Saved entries
+===+
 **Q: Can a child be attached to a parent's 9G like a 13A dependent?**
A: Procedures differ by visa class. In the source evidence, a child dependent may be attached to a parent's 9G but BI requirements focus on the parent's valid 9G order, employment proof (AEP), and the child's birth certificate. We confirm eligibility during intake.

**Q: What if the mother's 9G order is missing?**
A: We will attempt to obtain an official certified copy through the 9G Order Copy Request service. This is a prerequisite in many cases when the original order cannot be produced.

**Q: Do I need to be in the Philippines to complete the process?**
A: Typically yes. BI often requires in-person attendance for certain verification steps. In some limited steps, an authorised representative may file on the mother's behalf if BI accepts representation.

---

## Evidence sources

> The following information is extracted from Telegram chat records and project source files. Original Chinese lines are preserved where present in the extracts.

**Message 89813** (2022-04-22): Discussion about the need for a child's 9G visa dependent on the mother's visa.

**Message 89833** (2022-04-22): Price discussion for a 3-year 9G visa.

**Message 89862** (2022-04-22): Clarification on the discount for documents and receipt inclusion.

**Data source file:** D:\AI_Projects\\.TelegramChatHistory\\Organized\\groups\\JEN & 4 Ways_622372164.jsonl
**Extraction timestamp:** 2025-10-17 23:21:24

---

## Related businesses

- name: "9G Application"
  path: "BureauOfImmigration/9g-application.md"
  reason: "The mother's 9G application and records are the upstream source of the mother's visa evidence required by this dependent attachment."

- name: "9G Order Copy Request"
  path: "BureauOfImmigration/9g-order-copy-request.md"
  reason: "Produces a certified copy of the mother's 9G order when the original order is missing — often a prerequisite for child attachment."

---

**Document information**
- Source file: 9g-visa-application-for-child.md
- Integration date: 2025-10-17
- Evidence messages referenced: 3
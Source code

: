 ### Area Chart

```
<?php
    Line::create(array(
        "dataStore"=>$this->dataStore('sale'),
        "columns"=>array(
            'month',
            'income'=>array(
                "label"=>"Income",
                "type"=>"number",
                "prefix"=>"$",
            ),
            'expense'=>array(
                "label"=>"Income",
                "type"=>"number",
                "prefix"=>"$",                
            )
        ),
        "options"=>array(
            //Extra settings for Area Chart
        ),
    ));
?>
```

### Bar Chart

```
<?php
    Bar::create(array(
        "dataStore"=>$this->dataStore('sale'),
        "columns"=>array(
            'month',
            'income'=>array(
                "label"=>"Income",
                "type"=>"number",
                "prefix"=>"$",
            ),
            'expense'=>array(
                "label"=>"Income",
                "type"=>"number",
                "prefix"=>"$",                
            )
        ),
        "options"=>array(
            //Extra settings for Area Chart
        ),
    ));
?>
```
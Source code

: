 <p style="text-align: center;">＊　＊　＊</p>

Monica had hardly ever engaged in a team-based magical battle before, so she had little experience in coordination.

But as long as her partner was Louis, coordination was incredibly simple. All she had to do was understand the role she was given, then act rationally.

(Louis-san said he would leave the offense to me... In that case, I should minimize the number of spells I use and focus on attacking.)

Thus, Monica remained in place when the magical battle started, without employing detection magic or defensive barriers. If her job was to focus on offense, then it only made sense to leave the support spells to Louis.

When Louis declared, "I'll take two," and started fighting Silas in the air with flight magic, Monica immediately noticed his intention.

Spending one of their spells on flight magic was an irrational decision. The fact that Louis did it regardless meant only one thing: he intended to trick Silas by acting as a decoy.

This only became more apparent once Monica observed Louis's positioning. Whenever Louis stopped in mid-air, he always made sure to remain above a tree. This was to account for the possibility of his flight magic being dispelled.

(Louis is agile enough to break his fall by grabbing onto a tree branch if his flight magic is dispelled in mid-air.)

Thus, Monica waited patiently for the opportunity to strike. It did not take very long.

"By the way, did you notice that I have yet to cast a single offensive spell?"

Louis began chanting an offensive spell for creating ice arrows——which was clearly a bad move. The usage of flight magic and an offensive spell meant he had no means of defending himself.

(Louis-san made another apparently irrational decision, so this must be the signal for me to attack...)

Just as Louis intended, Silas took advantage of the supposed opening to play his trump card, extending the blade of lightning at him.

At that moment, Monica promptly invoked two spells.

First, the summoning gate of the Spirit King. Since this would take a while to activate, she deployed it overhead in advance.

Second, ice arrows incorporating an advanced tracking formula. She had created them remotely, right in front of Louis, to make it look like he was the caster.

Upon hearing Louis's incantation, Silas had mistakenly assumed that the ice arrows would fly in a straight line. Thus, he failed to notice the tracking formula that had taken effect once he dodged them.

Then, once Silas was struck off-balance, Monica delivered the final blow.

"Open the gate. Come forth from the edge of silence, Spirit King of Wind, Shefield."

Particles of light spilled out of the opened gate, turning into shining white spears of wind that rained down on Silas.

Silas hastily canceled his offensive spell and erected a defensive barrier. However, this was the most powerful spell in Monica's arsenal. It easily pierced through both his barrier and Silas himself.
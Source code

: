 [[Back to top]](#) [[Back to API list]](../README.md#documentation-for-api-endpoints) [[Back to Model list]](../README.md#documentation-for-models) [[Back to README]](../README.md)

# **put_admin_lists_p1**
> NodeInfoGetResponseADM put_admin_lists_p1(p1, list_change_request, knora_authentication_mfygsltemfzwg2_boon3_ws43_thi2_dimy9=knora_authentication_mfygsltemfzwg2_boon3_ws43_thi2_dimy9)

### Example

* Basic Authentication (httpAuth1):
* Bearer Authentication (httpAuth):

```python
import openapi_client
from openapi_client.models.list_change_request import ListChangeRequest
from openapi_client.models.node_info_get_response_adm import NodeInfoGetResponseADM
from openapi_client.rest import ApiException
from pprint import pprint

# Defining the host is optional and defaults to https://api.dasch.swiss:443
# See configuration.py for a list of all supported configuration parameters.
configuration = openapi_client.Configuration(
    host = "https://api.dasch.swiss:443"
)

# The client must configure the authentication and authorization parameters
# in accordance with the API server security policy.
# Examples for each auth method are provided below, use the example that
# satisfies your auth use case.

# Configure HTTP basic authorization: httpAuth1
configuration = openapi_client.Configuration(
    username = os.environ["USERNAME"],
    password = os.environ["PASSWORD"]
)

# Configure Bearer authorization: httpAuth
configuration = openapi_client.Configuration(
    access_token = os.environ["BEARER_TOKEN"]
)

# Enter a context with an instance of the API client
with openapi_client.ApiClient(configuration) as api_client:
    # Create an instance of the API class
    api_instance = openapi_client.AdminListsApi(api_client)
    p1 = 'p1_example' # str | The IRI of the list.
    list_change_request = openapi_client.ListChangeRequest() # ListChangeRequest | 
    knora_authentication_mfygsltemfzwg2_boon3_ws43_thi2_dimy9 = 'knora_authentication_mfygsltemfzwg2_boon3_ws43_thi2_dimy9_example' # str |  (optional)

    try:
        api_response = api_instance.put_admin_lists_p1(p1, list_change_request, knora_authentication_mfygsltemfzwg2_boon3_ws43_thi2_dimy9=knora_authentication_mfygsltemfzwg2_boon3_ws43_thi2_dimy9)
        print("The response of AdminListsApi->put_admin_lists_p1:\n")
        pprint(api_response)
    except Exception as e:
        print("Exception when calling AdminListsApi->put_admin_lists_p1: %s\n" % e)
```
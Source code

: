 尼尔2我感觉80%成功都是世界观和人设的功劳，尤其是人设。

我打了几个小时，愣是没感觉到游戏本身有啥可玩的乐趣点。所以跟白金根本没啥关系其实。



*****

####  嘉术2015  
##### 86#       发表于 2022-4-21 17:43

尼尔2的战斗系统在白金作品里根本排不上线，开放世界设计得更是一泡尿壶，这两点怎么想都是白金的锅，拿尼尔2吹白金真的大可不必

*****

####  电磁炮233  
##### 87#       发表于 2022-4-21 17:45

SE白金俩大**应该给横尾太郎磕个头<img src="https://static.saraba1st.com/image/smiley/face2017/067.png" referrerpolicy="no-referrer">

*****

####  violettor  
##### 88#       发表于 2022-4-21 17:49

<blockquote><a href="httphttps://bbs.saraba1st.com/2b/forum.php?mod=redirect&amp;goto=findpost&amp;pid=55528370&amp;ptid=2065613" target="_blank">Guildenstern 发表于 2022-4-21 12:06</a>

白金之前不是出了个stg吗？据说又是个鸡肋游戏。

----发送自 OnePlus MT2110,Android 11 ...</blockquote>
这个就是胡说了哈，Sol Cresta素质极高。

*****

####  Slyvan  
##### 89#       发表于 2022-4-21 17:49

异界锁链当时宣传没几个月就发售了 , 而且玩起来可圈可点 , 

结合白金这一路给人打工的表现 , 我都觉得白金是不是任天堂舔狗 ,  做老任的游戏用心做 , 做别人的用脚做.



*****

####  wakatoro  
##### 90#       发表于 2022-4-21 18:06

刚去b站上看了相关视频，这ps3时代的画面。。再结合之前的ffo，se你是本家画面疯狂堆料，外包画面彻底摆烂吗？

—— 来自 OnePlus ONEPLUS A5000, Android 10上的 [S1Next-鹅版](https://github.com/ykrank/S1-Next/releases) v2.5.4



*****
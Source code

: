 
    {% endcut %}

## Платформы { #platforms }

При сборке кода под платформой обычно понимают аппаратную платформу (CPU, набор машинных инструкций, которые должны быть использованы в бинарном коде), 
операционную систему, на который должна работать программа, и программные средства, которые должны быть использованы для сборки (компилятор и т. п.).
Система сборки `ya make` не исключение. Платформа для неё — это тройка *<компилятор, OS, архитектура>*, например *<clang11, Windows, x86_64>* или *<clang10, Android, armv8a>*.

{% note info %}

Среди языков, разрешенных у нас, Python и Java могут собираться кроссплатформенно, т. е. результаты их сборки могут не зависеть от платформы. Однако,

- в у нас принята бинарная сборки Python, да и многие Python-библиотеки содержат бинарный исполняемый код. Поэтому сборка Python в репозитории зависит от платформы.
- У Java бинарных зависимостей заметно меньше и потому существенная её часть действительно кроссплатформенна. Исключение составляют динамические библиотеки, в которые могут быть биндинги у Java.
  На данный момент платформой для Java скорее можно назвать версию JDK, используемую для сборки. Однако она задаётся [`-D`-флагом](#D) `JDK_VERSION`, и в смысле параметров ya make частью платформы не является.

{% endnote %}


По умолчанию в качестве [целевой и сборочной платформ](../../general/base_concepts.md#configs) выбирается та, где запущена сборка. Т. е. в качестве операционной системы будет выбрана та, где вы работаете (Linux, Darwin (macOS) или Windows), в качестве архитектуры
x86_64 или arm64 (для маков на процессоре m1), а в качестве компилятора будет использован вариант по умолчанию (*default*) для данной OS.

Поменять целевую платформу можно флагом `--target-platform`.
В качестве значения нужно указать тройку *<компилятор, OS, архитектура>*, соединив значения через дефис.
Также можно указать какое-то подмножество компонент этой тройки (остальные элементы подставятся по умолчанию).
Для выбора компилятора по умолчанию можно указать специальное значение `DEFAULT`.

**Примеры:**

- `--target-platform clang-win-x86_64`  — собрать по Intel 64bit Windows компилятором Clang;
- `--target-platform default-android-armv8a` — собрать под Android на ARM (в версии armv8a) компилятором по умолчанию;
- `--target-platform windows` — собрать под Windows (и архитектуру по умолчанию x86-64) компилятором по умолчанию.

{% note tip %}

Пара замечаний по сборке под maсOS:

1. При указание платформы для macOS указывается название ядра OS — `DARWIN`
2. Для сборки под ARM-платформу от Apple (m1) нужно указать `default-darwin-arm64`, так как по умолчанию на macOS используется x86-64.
+===+
Take each line above that contains "компилятором" and copy it out.

- `--target-platform clang-win-x86_64`  — собрать по Intel 64bit Windows компилятором Clang;
- `--target-platform default-android-armv8a` — собрать под Android на ARM (в версии armv8a) компилятором по умолчанию;
- `--target-platform windows` — собрать под Windows (и архитектуру по умолчанию x86-64) компилятором по умолчанию.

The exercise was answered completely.